「あのね、タケシ…?」
「ん?」
「私が人を買った理由は……結婚なの。」
そう言って、さちは話し始めた。

タケシを買う前の日、つまり母親から電話があった日。
さちの母、文恵が、娘に電話した理由は…見合いだった。


「あんたもいい歳なんだから、悪くない話でしょ?」


そう電話越しに話す自分の母親に対して、さちは短く、


「ありがた迷惑。」

とだけ答えたが、母親もなかなか引き下がらなかった。何度かやりとりをしている内に、母親は


「それなら、あんた、今好きな人とか恋人とかはいるの?」

と、少し苛立ちながら聞いた。


「ーっ……」


恋人はいたのだ。ついさっきまで………さちが一瞬言葉に詰まると、母親はこれを好機とばかりに、勢い良く話した。

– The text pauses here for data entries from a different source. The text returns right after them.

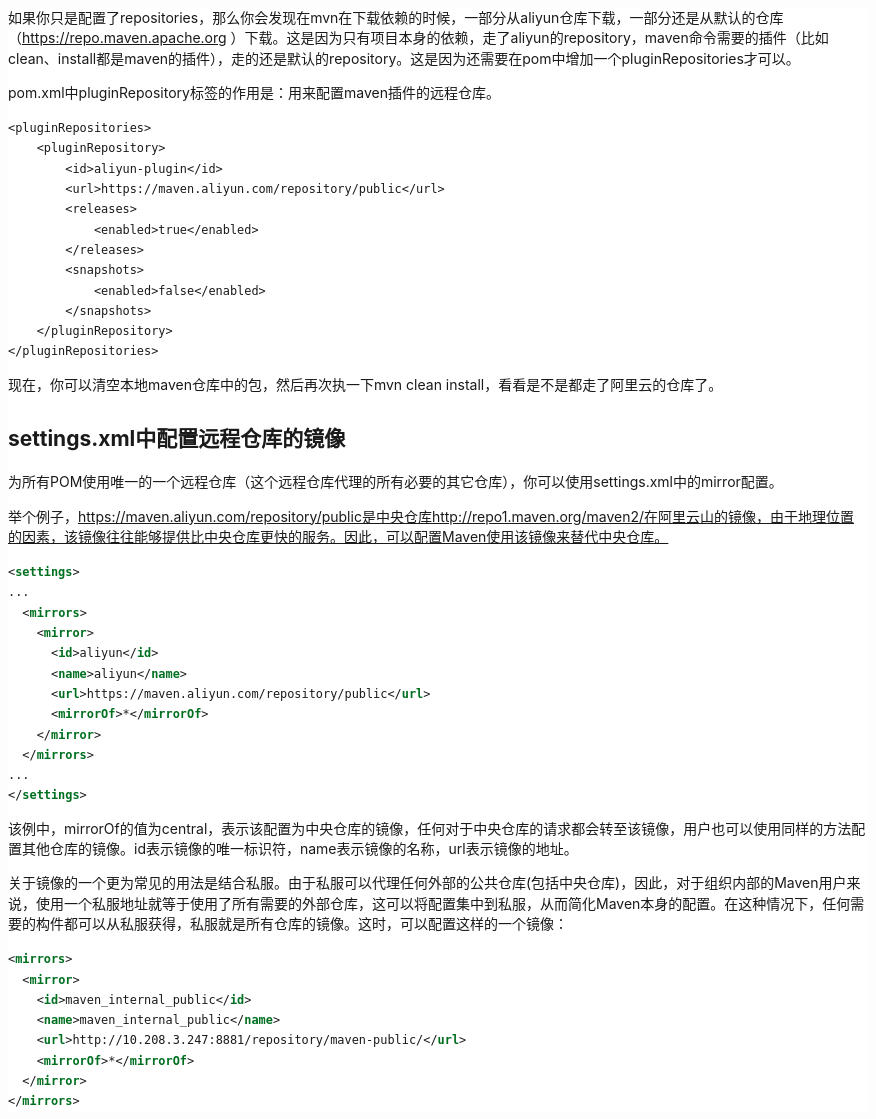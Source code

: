如果你只是配置了repositories，那么你会发现在mvn在下载依赖的时候，一部分从aliyun仓库下载，一部分还是从默认的仓库（https://repo.maven.apache.org ）下载。这是因为只有项目本身的依赖，走了aliyun的repository，maven命令需要的插件（比如clean、install都是maven的插件），走的还是默认的repository。这是因为还需要在pom中增加一个pluginRepositories才可以。

pom.xml中pluginRepository标签的作用是：用来配置maven插件的远程仓库。

    <pluginRepositories>
        <pluginRepository>
            <id>aliyun-plugin</id>
            <url>https://maven.aliyun.com/repository/public</url>
            <releases>
                <enabled>true</enabled>
            </releases>
            <snapshots>
                <enabled>false</enabled>
            </snapshots>
        </pluginRepository>
    </pluginRepositories>

现在，你可以清空本地maven仓库中的包，然后再次执一下mvn clean install，看看是不是都走了阿里云的仓库了。

## settings.xml中配置远程仓库的镜像

为所有POM使用唯一的一个远程仓库（这个远程仓库代理的所有必要的其它仓库），你可以使用settings.xml中的mirror配置。

举个例子，https://maven.aliyun.com/repository/public是中央仓库http://repo1.maven.org/maven2/在阿里云山的镜像，由于地理位置的因素，该镜像往往能够提供比中央仓库更快的服务。因此，可以配置Maven使用该镜像来替代中央仓库。

```XML
<settings>
...
  <mirrors>
    <mirror>
      <id>aliyun</id>
      <name>aliyun</name>
      <url>https://maven.aliyun.com/repository/public</url>
      <mirrorOf>*</mirrorOf>
    </mirror>
  </mirrors>
...
</settings>
```

该例中，mirrorOf的值为central，表示该配置为中央仓库的镜像，任何对于中央仓库的请求都会转至该镜像，用户也可以使用同样的方法配置其他仓库的镜像。id表示镜像的唯一标识符，name表示镜像的名称，url表示镜像的地址。

关于镜像的一个更为常见的用法是结合私服。由于私服可以代理任何外部的公共仓库(包括中央仓库)，因此，对于组织内部的Maven用户来说，使用一个私服地址就等于使用了所有需要的外部仓库，这可以将配置集中到私服，从而简化Maven本身的配置。在这种情况下，任何需要的构件都可以从私服获得，私服就是所有仓库的镜像。这时，可以配置这样的一个镜像：

```XML
<mirrors>
  <mirror>
    <id>maven_internal_public</id>
    <name>maven_internal_public</name>
    <url>http://10.208.3.247:8881/repository/maven-public/</url>
    <mirrorOf>*</mirrorOf>
  </mirror>
</mirrors>
```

「ほらみなさい、そういう人がいないんだったら、お見合いの一つや二つしたっていいでしょう?」

確かに、そうなんだけど……でもなぁ…
さちは、お見合いというものをなぜか好きになれなかった。

結婚することは小さい頃からの夢だったし、子供のいる生活というのも憧れていた。
しかし、親にレールを引かれ、結婚相手という列車に乗って、結婚という駅まで走ったとして……さち自身が満足出来るのか、疑問だった。